REQUIEM FOR A MENSCH


My father in law passed away last week. Yesterday we had his funeral in Asheville, and I had the honor of sharing my personal reflections of what he meant to me. I wrote it down first to make sure it was clear in my head before I started talking.


Here is what I said:


I am Phil Carson’s son-in-law. I am married to his daughter Marjorie and the father of his three granddaughters, Carson, Genna and Sarah.


Phil taught me many valuable things during our time together, and I am tempted to share all of them with you now but doing so would be inconsistent with one of his most important lessons, which is that brevity is the soul of wit.


So, in honor of that, I am limiting myself to a single anecdote that is emblematic of his life and the impact he had on me as a husband, father, and leader.


I moved to Asheville twenty-three years ago because this is where Marjorie lived, and I was in love with her. When I finally worked up the guts to ask her to marry me, she said, “not so fast—have you spoken to my father yet?”


“Why would I do that?” I asked, sincerely perplexed. Transplanted yankee that I was, I didn’t know that was something I had to do, but Marjorie cleared that up quickly for me.


“Well, what should I say?” I asked her.


“I’m sure you’ll think of something,” she answered. “Don’t overthink it, just speak from the heart.”


I nodded my head at that advice and, immediately deciding to ignore it, sat down instead to write out a sort of closing argument for myself that sounded like a resume for the job of son-in-law. When I was done, I thought it was persuasive, even if was largely untrue, for at that time of my life I was not a good man at all.


Then, with my fraudulent resume in my suit pocket, I went to see Phil in his law office. On the walk over I went through my closing until I had it down pretty well. But when I sat down across from Phil, I found that I couldn’t remember a single word of it. I just sat there looking at him wondering if it would be tacky to pull my notes out my pocket and just read them out loud.


“So, what can I do for you Dave?” Phil finally asked me.


“Uhhh, I want to marry your daughter.” I blurted out, even though that wasn’t written down on my resume anywhere. And then I just sat there with a stupid grin on my face.


“Why?” Phil asked, which stumped me.


You see, I hadn’t planned on Phil asking me any questions.
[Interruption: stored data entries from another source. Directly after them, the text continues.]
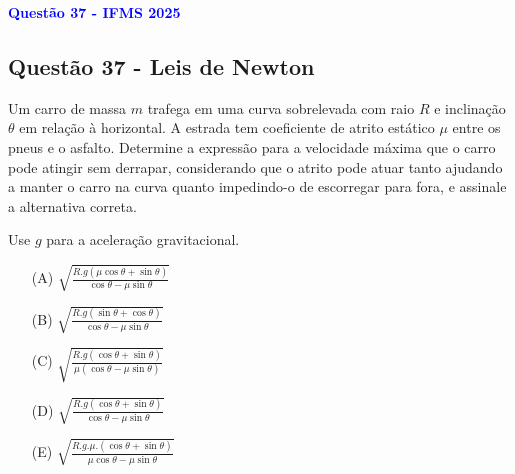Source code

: \begin{flushleft}
\textbf{\textcolor{blue}{\Large Quest\~ao 37 - IFMS 2025}}\\
\subsection{Quest\~ao 37 - Leis de Newton}
Um carro de massa \( m \) trafega em uma curva sobrelevada com raio \( R \) e inclinação \(\theta\) em relação à horizontal. 
A estrada tem coeficiente de atrito estático \(\mu\) entre os pneus e o asfalto. Determine a expressão para a velocidade 
máxima que o carro pode atingir sem derrapar, considerando que o atrito pode atuar tanto ajudando a manter o carro na curva 
quanto impedindo-o de escorregar para fora, e assinale a alternativa correta.

Use \( g \) para a aceleração gravitacional.

\begin{itemize}
\item[(A)] $\sqrt{\frac{R.g\left(\mu\cos\theta +\sin\theta\right)}{\cos\theta - \mu\sin\theta}}$
\item[(B)] $\sqrt{\frac{R.g\left(\sin\theta + \cos\theta\right)}{\cos\theta - \mu\sin\theta}}$  
\item[(C)] $\sqrt{\frac{R.g\left(\cos\theta +\sin\theta\right)}{\mu\left(\cos\theta - \mu\sin\theta\right)}}$
\item[(D)] $\sqrt{\frac{R.g\left(\cos\theta +\sin\theta\right)}{\cos\theta - \mu\sin\theta}}$
\item[(E)] $\sqrt{\frac{R.g.\mu.\left(\cos\theta +\sin\theta\right)}{\mu\cos\theta - \mu\sin\theta}}$
\end{itemize}

\vspace{0.5cm}

\begin{center}
\end{center}
\end{flushleft}

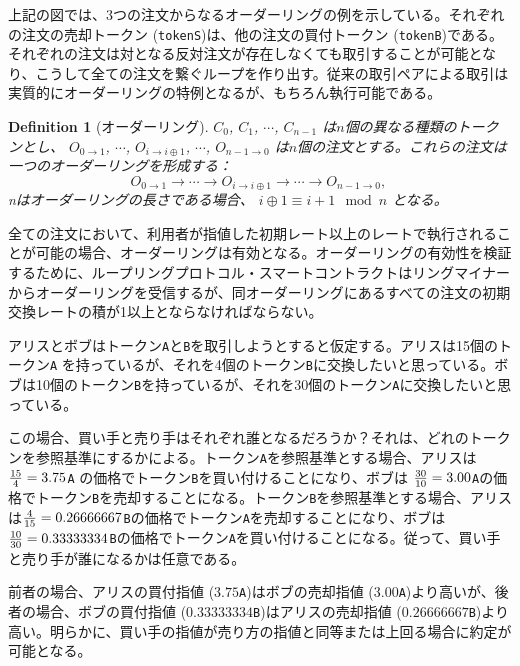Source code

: \documentclass{article}
\newtheorem{definition}{Definition}[section]
\begin{document}
\begin{multicols}{2}
上記の図では、3つの注文からなるオーダーリングの例を示している。それぞれの注文の売却トークン (\verb|tokenS|)は、他の注文の買付トークン (\verb|tokenB|)である。それぞれの注文は対となる反対注文が存在しなくても取引することが可能となり、こうして全ての注文を繋ぐループを作り出す。従来の取引ペアによる取引は実質的にオーダーリングの特例となるが、もちろん執行可能である。


\begin{definition}[オーダーリング]$C_{0}$, $C_{1}$, $\cdots$, $C_{n-1}$ は$n$個の異なる種類のトークンとし、 $O_{0\rightarrow 1}$, $\cdots$, $O_{i\rightarrow i\oplus 1}$, $\cdots$, $O_{n-1 \rightarrow 0}$ は$n$個の注文とする。これらの注文は一つのオーダーリングを形成する：
$$O_{0\rightarrow 1} \rightarrow \cdots \rightarrow O_{i\rightarrow i\oplus 1} \rightarrow \cdots \rightarrow O_{n-1\rightarrow 0} \text{, }$$
nはオーダーリングの長さである場合、 $i\oplus 1 \equiv i+1 \mod n$ となる。
\end{definition}

全ての注文において、利用者が指値した初期レート以上のレートで執行されることが可能の場合、オーダーリングは有効となる。オーダーリングの有効性を検証するために、ループリングプロトコル・スマートコントラクトはリングマイナーからオーダーリングを受信するが、同オーダーリングにあるすべての注文の初期交換レートの積が1以上とならなければならない。

アリスとボブはトークン\verb|A|と\verb|B|を取引しようとすると仮定する。アリスは15個のトークン\verb|A| を持っているが、それを4個のトークン\verb|B|に交換したいと思っている。ボブは10個のトークン\verb|B|を持っているが、それを30個のトークン\verb|A|に交換したいと思っている。

この場合、買い手と売り手はそれぞれ誰となるだろうか？それは、どれのトークンを参照基準にするかによる。トークン\verb|A|を参照基準とする場合、アリスは ${15 \over 4} = 3.75$\verb|A| の価格でトークン\verb|B|を買い付けることになり、ボブは ${30 \over 10} = 3.00$\verb|A|の価格でトークン\verb|B|を売却することになる。トークン\verb|B|を参照基準とする場合、アリスは${4\over 15}=0.26666667$\verb|B|の価格でトークン\verb|A|を売却することになり、ボブは${10 \over 30}=0.33333334$\verb|B|の価格でトークン\verb|A|を買い付けることになる。従って、買い手と売り手が誰になるかは任意である。

前者の場合、アリスの買付指値 ($3.75$\verb|A|)はボブの売却指値 ($3.00$\verb|A|)より高いが、後者の場合、ボブの買付指値 ($0.33333334$\verb|B|)はアリスの売却指値 ($0.26666667$\verb|B|)より高い。明らかに、買い手の指値が売り方の指値と同等または上回る場合に約定が可能となる。


\end{multicols}
\end{document}
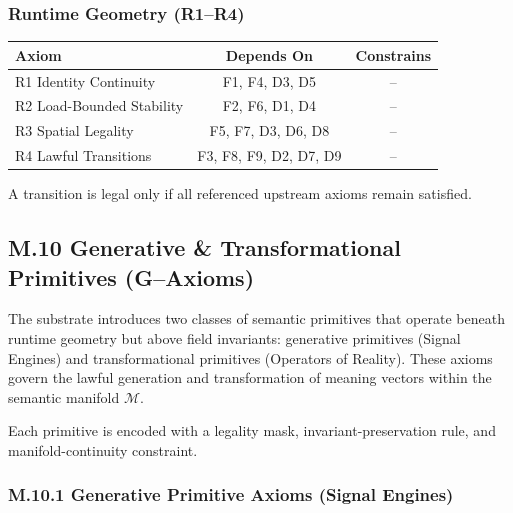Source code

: \subsubsection*{Runtime Geometry (R1–R4)}

\begin{center}
\begin{tabular}{lcc}
\toprule
\textbf{Axiom} & \textbf{Depends On} & \textbf{Constrains} \\
\midrule
R1 Identity Continuity & F1, F4, D3, D5 & -- \\
R2 Load-Bounded Stability & F2, F6, D1, D4 & -- \\
R3 Spatial Legality & F5, F7, D3, D6, D8 & -- \\
R4 Lawful Transitions & F3, F8, F9, D2, D7, D9 & -- \\
\bottomrule
\end{tabular}
\end{center}

A transition is legal only if all referenced upstream axioms remain satisfied.

\subsection*{M.10 Generative & Transformational Primitives (G–Axioms)}

The substrate introduces two classes of semantic primitives that operate beneath
runtime geometry but above field invariants: generative primitives (Signal
Engines) and transformational primitives (Operators of Reality). These axioms
govern the lawful generation and transformation of meaning vectors within the
semantic manifold $\mathcal{M}$.

Each primitive is encoded with a legality mask, invariant-preservation rule, and
manifold-continuity constraint.


\subsubsection*{M.10.1 Generative Primitive Axioms (Signal Engines)}

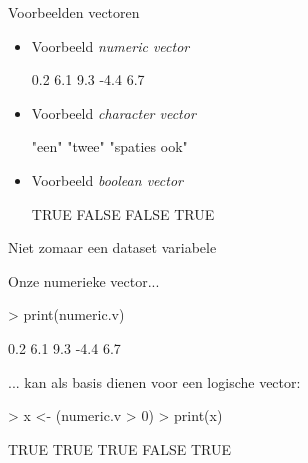 \documentclass{beamer}
\begin{document}


\begin{frame}[fragile]{Voorbeelden vectoren}



\begin{itemize}

\item
Voorbeeld \textit{numeric vector}
\begin{Schunk}
\begin{Soutput}
[1]  0.2  6.1  9.3 -4.4  6.7
\end{Soutput}
\end{Schunk}
\vspace{30pt}
\item
Voorbeeld \textit{character vector}
\begin{Schunk}
\begin{Soutput}
[1] "een"         "twee"        "spaties ook"
\end{Soutput}
\end{Schunk}
\vspace{30pt}
\item
Voorbeeld \textit{boolean vector}
\begin{Schunk}
\begin{Soutput}
[1]  TRUE FALSE FALSE  TRUE
\end{Soutput}
\end{Schunk}
\end{itemize}
\end{frame}


\begin{frame}[fragile]{Niet zomaar een dataset variabele}

Onze numerieke vector... 
\begin{Schunk}
\begin{Sinput}
> print(numeric.v)
\end{Sinput}
\begin{Soutput}
[1]  0.2  6.1  9.3 -4.4  6.7
\end{Soutput}
\end{Schunk}
\vspace{20pt}
... kan als basis dienen voor een logische vector: 
\begin{Schunk}
\begin{Sinput}
> x <- (numeric.v > 0)
> print(x)
\end{Sinput}
\begin{Soutput}
[1]  TRUE  TRUE  TRUE FALSE  TRUE
\end{Soutput}
\end{Schunk}


\end{frame}
\end{document}
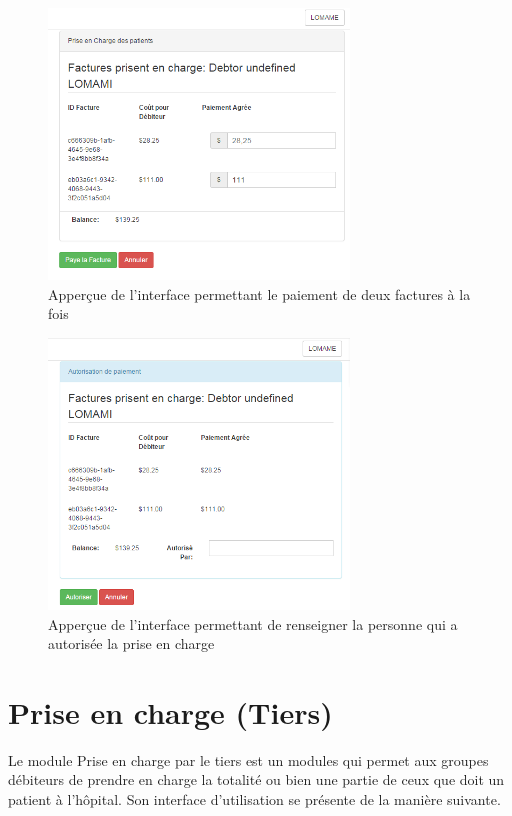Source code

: \documentclass[12pt,a4paper]{report}
\begin{document}
\newpage

\begin{figure}[h]
\begin{center}
\includegraphics[width=8cm]{pic/DoubleSupport.png}
\end{center}
\caption{Apperçue de l'interface permettant le paiement de deux factures à la fois}
\label{Apperçue de l'interface permettant le paiement de deux factures à la fois}
\end{figure}


\begin{figure}[h]
\begin{center}
\includegraphics[width=8cm]{pic/AutPrCharge.png}
\end{center}
\caption{Apperçue de l'interface permettant de renseigner la personne qui a autorisée la prise en charge}
\label{Apperçue de l'interface permettant de renseigner la personne qui a autorisée la prise en charge}
\end{figure}


\newpage
\section{ Prise en charge (Tiers)}
Le module  Prise en charge par le tiers est un modules qui permet aux groupes débiteurs de prendre en charge la totalité ou bien une partie de ceux que doit un patient à l'hôpital. Son interface d'utilisation se présente de la manière suivante.
\end{document}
If I had, I would have realized that this would have been an obvious one. Nevertheless, I was stuck. Belatedly, I took Marjorie’s advice and spoke from the heart.


“Because I love her. I want to marry Marjorie because I love her.” I said. Which led to a second question from Phil.


“Are you willing to take care of her for the rest of your life?” He asked me.


“Yes sir,” I promised without hesitation.


“Than you have my blessing,” Phil said. And he stood up and shook my hand.


When I got back out on Patton Avenue, it occurred to me that I had come to ask Phil’s permission to marry his daughter, but he had given me his blessing instead, which is not quite the same thing. And, tongue-tied though I had been, it seemed odd that he had only been interested in two things. First, did I love Marjorie and second, whether I was committed to her. He hadn’t asked anything else of me.


But as the years went by, I came to realize that it wasn’t odd at all because love and commitment were the watchwords of Phil Carson’s life. He was a man who above all things loved his wife, his family, his friends and his community. And because he so loved them, he was absolutely committed to their best interests at the expense of his own. As I had the great good fortune to marry his daughter, that meant I too benefited from Phil’s unconditional love and commitment.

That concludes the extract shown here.